The haphazard approach to exercise has never been an effective avenue for physique enhancement. For all but the genetic elite, this undertaking is met with futility and disappointment, culminating in a newfound hatred for the pursuit of fitness and health. Caught in the web of exercise's many intricacies are its ambitious disciples, the exercising enthusiasts that inevitably fall prey to the latest training vogue. Lost in their aspirations for a body that demands admiration, however, is an appreciation for science. Advancing constantly, science offers hope that the body will resoundingly conquer the beast that is exercise. With new research comes answers, results, and a shredded set of abdominals.

The Myth of "Getting Toned"
Upon questioning the novice about his training goals, the most common answer is undoubtedly a burning devotion to become "toned." In his mind he fancies the look of solid pecs and a six-pack of abs - not quite as much muscle as Arnold Schwarzenegger, yet quite a bit more than Gandhi. However, in his quest he justifies ineffective training tactics, such as utilizing so-called "shaping and toning" exercises, citing his abhorrence for squats, deadlifts, and strenuous training because he longs to be lean and graceful, not beefy and awkward. Label him victimized, uninformed, and eventually frustrated.

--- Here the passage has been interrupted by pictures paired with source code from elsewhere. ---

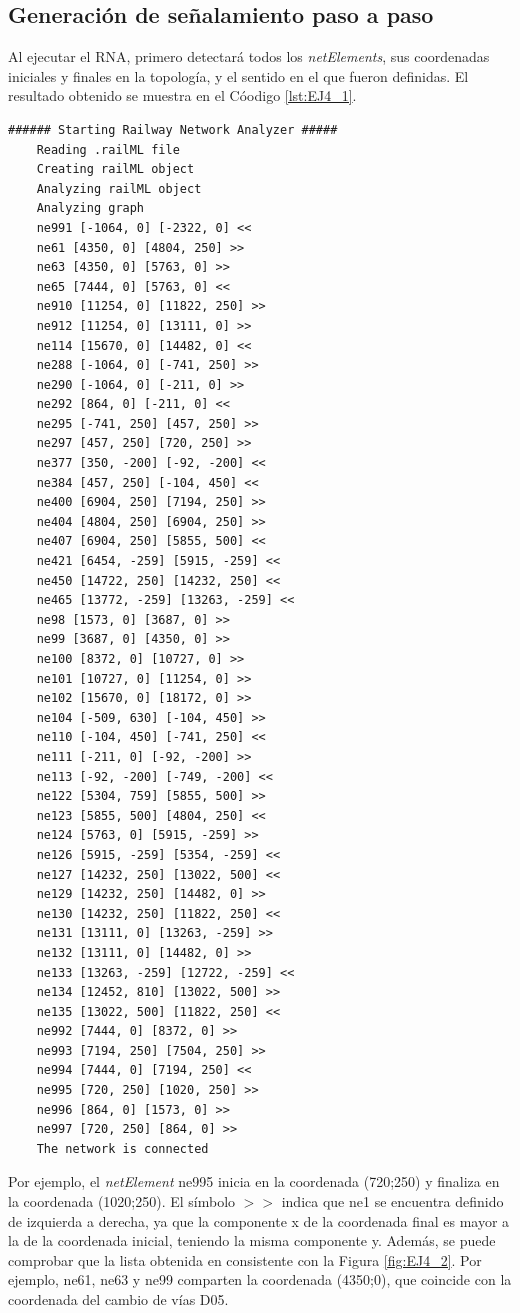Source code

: \subsection{Generación de señalamiento paso a paso}

Al ejecutar el RNA, primero detectará todos los \textit{netElements}, sus coordenadas iniciales y finales en la topología, y el sentido en el que fueron definidas. El resultado obtenido se muestra en el Cóodigo \ref{lst:EJ4_1}.

\begin{lstlisting}[language = {}, tabsize=4, basicstyle=\footnotesize\ttfamily, showspaces=false, showstringspaces=false, caption = Detección de \textit{netElements} por parte del RNA , label = {lst:EJ4_1}]
	###### Starting Railway Network Analyzer #####
	Reading .railML file
	Creating railML object
	Analyzing railML object
	Analyzing graph
	ne991 [-1064, 0] [-2322, 0] <<
	ne61 [4350, 0] [4804, 250] >> 
	ne63 [4350, 0] [5763, 0] >>
	ne65 [7444, 0] [5763, 0] <<
	ne910 [11254, 0] [11822, 250] >>
	ne912 [11254, 0] [13111, 0] >>
	ne114 [15670, 0] [14482, 0] <<
	ne288 [-1064, 0] [-741, 250] >>
	ne290 [-1064, 0] [-211, 0] >>
	ne292 [864, 0] [-211, 0] <<
	ne295 [-741, 250] [457, 250] >>
	ne297 [457, 250] [720, 250] >>
	ne377 [350, -200] [-92, -200] <<
	ne384 [457, 250] [-104, 450] <<
	ne400 [6904, 250] [7194, 250] >>
	ne404 [4804, 250] [6904, 250] >>
	ne407 [6904, 250] [5855, 500] <<
	ne421 [6454, -259] [5915, -259] <<
	ne450 [14722, 250] [14232, 250] <<
	ne465 [13772, -259] [13263, -259] <<
	ne98 [1573, 0] [3687, 0] >>
	ne99 [3687, 0] [4350, 0] >>
	ne100 [8372, 0] [10727, 0] >>
	ne101 [10727, 0] [11254, 0] >>
	ne102 [15670, 0] [18172, 0] >>
	ne104 [-509, 630] [-104, 450] >>
	ne110 [-104, 450] [-741, 250] <<
	ne111 [-211, 0] [-92, -200] >>
	ne113 [-92, -200] [-749, -200] <<
	ne122 [5304, 759] [5855, 500] >>
	ne123 [5855, 500] [4804, 250] <<
	ne124 [5763, 0] [5915, -259] >>
	ne126 [5915, -259] [5354, -259] <<
	ne127 [14232, 250] [13022, 500] <<
	ne129 [14232, 250] [14482, 0] >>
	ne130 [14232, 250] [11822, 250] <<
	ne131 [13111, 0] [13263, -259] >>
	ne132 [13111, 0] [14482, 0] >>
	ne133 [13263, -259] [12722, -259] <<
	ne134 [12452, 810] [13022, 500] >>
	ne135 [13022, 500] [11822, 250] <<
	ne992 [7444, 0] [8372, 0] >>
	ne993 [7194, 250] [7504, 250] >>
	ne994 [7444, 0] [7194, 250] <<
	ne995 [720, 250] [1020, 250] >>
	ne996 [864, 0] [1573, 0] >>
	ne997 [720, 250] [864, 0] >>
	The network is connected
\end{lstlisting}

Por ejemplo, el \textit{netElement} ne995 inicia en la coordenada (720;250) y finaliza en la coordenada (1020;250). El símbolo $>>$ indica que ne1 se encuentra definido de izquierda a derecha, ya que la componente x de la coordenada final es mayor a la de la coordenada inicial, teniendo la misma componente y. Además, se puede comprobar que la lista obtenida en consistente con la Figura \ref{fig:EJ4_2}. Por ejemplo, ne61, ne63 y ne99 comparten la coordenada (4350;0), que coincide con la coordenada del cambio de vías D05.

Molding a lean, muscular physique involves both the production of added muscular mass as well as a corresponding decrease in adipose tissue (fat). This much is obvious. Within the common approach, however, arise the flaws. Whether the goal is muscle gain or fat loss or both, the prescription for releasing hormones that generate the desired effect is the same. The type of program utilized -- specifically, the exercises employed, the intensity at which they are performed, and the duration of activity -- is what ultimately determines the alterations in body composition. When the proper exercise program is followed, the ensuing hormonal changes result in such desirable effects as increased lean body mass and strength, and decreased fat. With these physical effects come a heightening of general health, fitness, and self-worth.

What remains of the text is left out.